Closed gdevos010 closed 10 months ago
I see
can you report whether you see an improvement with more than one token per variate? could just remove it
regardless, let's save this for after the holidays
happy new years!
Happy New Years! There is no rush, I was taking a break from all the gatherings.
Yes, I found increasing num_tokens_per_variate to improve results in the base iTransformer.
@gdevos010 ah nice! that's great to hear. please share your experiments publicly, in the spirit of open source (the number of tokens per variate was something i threw in on a hunch, but not explored in the paper)

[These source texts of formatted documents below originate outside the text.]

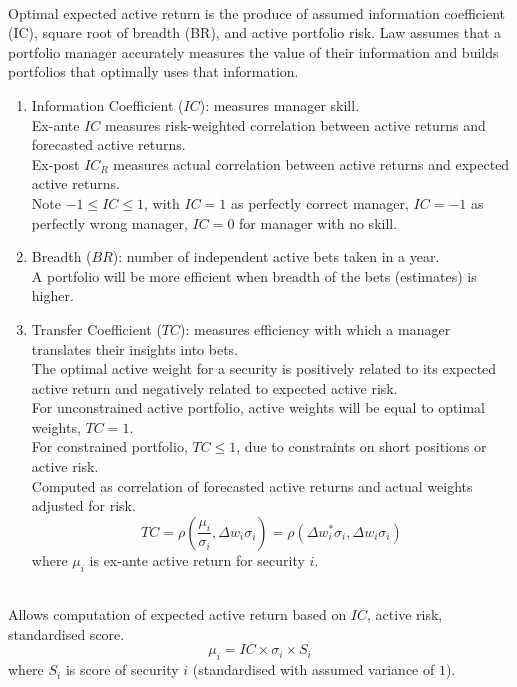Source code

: \begin{remark} \\
Optimal expected active return is the produce of assumed information coefficient (IC), square root of breadth (BR), and active portfolio risk. Law assumes that a portfolio manager accurately measures the value of their information and builds portfolios that optimally uses that information.
\begin{enumerate}[label=\roman*.]
\setlength{\itemsep}{0pt}
\item Information Coefficient ($IC$): measures manager skill.\\
Ex-ante $IC$ measures risk-weighted correlation between active returns and forecasted active returns.\\
Ex-post $IC_R$ measures actual correlation between active returns and expected active returns.\\
Note $-1 \leq IC \leq 1$, with $IC = 1$ as perfectly correct manager, $IC = -1$ as perfectly wrong manager, $IC = 0$ for manager with no skill.
\item Breadth ($BR$): number of independent active bets taken in a year.\\
A portfolio will be more efficient when breadth of the bets (estimates) is higher. 
\item Transfer Coefficient ($TC$): measures efficiency with which a manager translates their insights into bets.\\
The optimal active weight for a security is positively related to its expected active return and negatively related to expected active risk. \\
For unconstrained active portfolio, active weights will be equal to optimal weights, $TC = 1$.\\
For constrained portfolio, $TC \leq 1$, due to constraints on short positions or active risk.\\
Computed as correlation of forecasted active returns and actual weights adjusted for risk.
\begin{equation}
TC = \rho \left(\frac{\mu_i}{\sigma_i}, \Delta w_i \sigma_i \right) = \rho (\Delta w_i^{*} \sigma_i, \Delta w_i \sigma_i) \nonumber
\end{equation}
where $\mu_i$ is ex-ante active return for security $i$.
\end{enumerate}
\end{remark}

\begin{definition} \\
Allows computation of expected active return based on $IC$, active risk, standardised score.
\begin{equation}
\mu_i = IC \times \sigma_i \times S_i \nonumber
\end{equation}
where $S_i$ is score of security $i$ (standardised with assumed variance of $1$).
\end{definition}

i'll get it fixed late next week
I will share when I can make a nice table out of them. Should be tomorrow or this week.
@gdevos010 nice! excited to see your results
issue should be addressed in the latest version (0.5.2)

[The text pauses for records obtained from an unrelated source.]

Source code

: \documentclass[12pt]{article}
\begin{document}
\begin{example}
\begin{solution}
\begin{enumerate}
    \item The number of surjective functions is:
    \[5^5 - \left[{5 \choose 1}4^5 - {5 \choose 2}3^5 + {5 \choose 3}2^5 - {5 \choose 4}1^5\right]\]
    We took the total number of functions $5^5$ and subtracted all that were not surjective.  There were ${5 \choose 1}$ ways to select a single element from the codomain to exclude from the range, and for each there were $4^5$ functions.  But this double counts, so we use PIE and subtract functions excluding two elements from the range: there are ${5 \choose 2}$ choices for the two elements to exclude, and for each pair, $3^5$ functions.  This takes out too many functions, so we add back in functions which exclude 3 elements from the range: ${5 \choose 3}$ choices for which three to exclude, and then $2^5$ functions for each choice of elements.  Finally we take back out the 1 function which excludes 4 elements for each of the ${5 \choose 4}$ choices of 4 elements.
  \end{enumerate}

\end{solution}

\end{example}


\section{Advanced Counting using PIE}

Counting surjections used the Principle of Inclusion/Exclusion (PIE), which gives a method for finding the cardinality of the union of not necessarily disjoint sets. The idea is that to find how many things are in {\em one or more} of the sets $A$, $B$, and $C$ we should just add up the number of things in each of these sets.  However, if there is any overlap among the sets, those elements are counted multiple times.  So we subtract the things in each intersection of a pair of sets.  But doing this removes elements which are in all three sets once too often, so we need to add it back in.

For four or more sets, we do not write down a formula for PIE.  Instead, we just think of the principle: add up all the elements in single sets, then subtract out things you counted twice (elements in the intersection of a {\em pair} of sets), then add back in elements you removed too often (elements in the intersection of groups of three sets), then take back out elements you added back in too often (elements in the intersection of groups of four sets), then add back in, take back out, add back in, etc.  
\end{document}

@lucidrains Ray tune was giving me some trouble but I have the results. Unfortunately, because of this, not all models were tuned the same amount and I know better performance could be achieved. All models had at least 10 trials on each dataset
MSE score: | Model | ETTh1 | ETTh1 | ExchangeRate* | Hydro Energy | Sunspots |
---|---|---|---|---|---|---|
TiDE** | 0.00475 | 0.089 | 0.322 | 0.673 | 1.010 | |
TCN | 0.058 | 0.097 | 0.478 | 0.682 | 1.311 | |
iTransformerModel | 0.0476 | 0.095 | 0.378 | 0.683 | 1.080 | |
iTransformerFFTModel | 0.050 | 0.093 | 0.503 | 0.629 | 1.329 | |
iTransformerNormCondModel | 0.814 | 0.131 | 0.655 | 1.912 | 2.468 | |
iTransformerFlowModel | 0.0482 | 0.094 | 0.368 | 0.663 | 1.450 |
* modified ExchangeRate dataset ** TiDE was tuned more than any of the others
iTransformerFlowModel is iTransformer with FlowAttention
All iTransformer variates benefited from an increase in the num_tokens_per_variate to 2 or 3.
I did not train the 2d version because of how slow it is to train.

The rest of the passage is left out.